Перед отъездом из СССР Бродский сказал Андрею Сергееву, что сделает изгнание своим персональным мифом[55]. Насколько он преуспел в этом замысле?
Преуспел в высшей степени.
Как вы оцениваете литературу о Бродском? Десятки монографий и сборников статей, сотни эссе, воспоминаний и прочих публикаций. Такое впечатление, что Бродский существует уже сотню лет.
В литературе о любом писателе бывает много шелухи, это касается и Бродского. И все же я рад, что им занимаются. Спасибо, что в русской литературе второй половины XX века есть автор, кем заниматься не менее интересно и полезно, чем авторами Серебряного века.

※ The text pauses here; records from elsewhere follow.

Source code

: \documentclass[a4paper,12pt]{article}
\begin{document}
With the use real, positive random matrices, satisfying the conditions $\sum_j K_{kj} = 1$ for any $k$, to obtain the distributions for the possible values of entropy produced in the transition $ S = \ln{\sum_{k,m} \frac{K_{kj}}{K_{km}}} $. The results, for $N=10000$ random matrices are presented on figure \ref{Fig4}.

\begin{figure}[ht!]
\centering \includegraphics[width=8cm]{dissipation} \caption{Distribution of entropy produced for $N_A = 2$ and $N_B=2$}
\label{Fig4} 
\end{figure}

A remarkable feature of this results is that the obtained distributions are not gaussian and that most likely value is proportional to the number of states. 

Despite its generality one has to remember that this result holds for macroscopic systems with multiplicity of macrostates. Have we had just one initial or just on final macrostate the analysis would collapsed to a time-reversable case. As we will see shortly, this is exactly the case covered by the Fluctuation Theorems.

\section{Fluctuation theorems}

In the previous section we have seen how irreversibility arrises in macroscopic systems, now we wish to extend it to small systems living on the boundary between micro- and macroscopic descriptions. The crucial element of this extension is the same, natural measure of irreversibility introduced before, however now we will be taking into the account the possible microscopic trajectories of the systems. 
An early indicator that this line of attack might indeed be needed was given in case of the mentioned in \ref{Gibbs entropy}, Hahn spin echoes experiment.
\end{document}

Я знаю, у вас есть стихи, адресованные Бродскому. Можно мне включить одно из них в сборник?
Возьмите "Зима. Ее септимы, квинты…" из сборника "Граненый воздух".
* * *
Зима. Ее септимы, квинты. Кто Голос сейчас
запишет, который ты слышал секунду назад, а?

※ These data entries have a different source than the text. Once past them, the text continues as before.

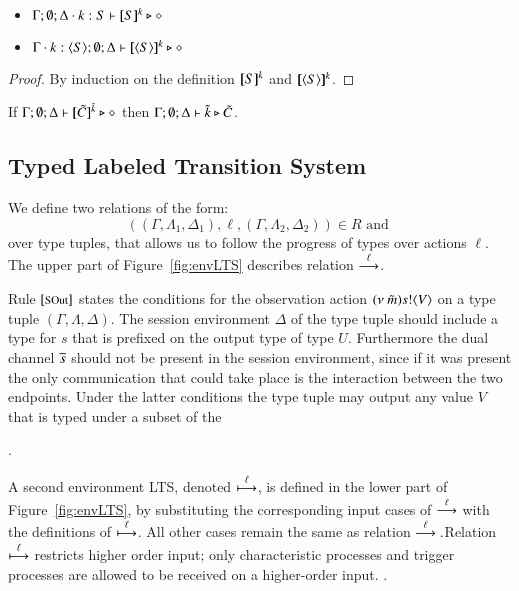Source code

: \begin{proposition}\rm
$ $
	\begin{itemize}
		\item	$\Gamma; \emptyset; \Delta \cdot k:S \vdash [\!\![S]\!\!]^k \triangleright \diamond$
		\item	$\Gamma \cdot k:\langle S \rangle; \emptyset; \Delta \vdash [\!\![\langle S \rangle]\!\!]^k \triangleright \diamond$
	\end{itemize}
\end{proposition}

\begin{proof}
	By induction on the definition $[\!\![S]\!\!]^k$ and $[\!\![\langle S \rangle]\!\!]^k$.
\end{proof}

\begin{corollary}\rm
	If $\Gamma; \emptyset; \Delta \vdash [\!\![\tilde{C}]\!\!]^{\tilde{k}} \triangleright \diamond$
	then
	$\Gamma; \emptyset; \Delta \vdash \tilde{k} \triangleright \tilde{C}$.
\end{corollary}


\subsection{Typed Labeled Transition System}



We define two relations of the form:
%
\[
	((\Gamma, \Lambda_1, \Delta_1), \ell, (\Gamma, \Lambda_2, \Delta_2)) \in R \textrm{ and }
\]
%
\noi over type tuples, that allows us to follow the progress of types over actions $\ell$.
The upper part of Figure~\ref{fig:envLTS} describes relation $\stackrel{\ell}{\longrightarrow}$.

Rule ${\footnotesize [\textrm{SOut}]}$ states the conditions for the observation action
$(\nu\ \tilde{m}) s ! \langle V \rangle$ on a type tuple $(\Gamma, \Lambda, \Delta)$. 
The session environment $\Delta$ of the type tuple should include
a type for $s$ that is prefixed on the output type of type $U$.
Furthermore the dual channel $\overline{s}$ should not be
present in the session environment, since if it was present
the only communication that could take place is the interaction
between the two endpoints.
Under the latter conditions the type tuple may output any
value $V$ that is typed under a subset of the 


.

A second environment LTS, denoted $\stackrel{\ell}{\longmapsto}$, is defined in the lower part of
Figure~\ref{fig:envLTS}, by substituting the corresponding input cases
of $\stackrel{\ell}{\longrightarrow}$ with the definitions of $\stackrel{\ell}{\longmapsto}$. All other 
cases remain the same as relation $\stackrel{\ell}{\longrightarrow}. $Relation $\stackrel{\ell}{\longmapsto}$ 
restricts higher order input; only characteristic processes and trigger processes
are allowed to be received on a higher-order input.
.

Он мысль превосходит. Мембрана не дышит. На связь
не выйти. Вернувшись, письмо обретет Адресата.
Еще ясновидящим светом трепещет камин,
и мост, его жалкая вечность, себя продлевает,
но небытию, словно раковине, за помин
души, одиночество форму уже отливает.
На Страшном суде, пробудившись от времени, ты
Пребудешь таким. В мире большем, чем наш, тебе гидом
щепотка ли славы послужит, глоток немоты
иль гаснущий пульс, но подвластный одним аонидам.
Сквозь груды щебенки весной пробивается смерть.
Насилие, разум презревшее, пенится в устном
и письменном пафосе. Сердце, устав тяжелеть,
срастается с дольним. И это зовется искусством.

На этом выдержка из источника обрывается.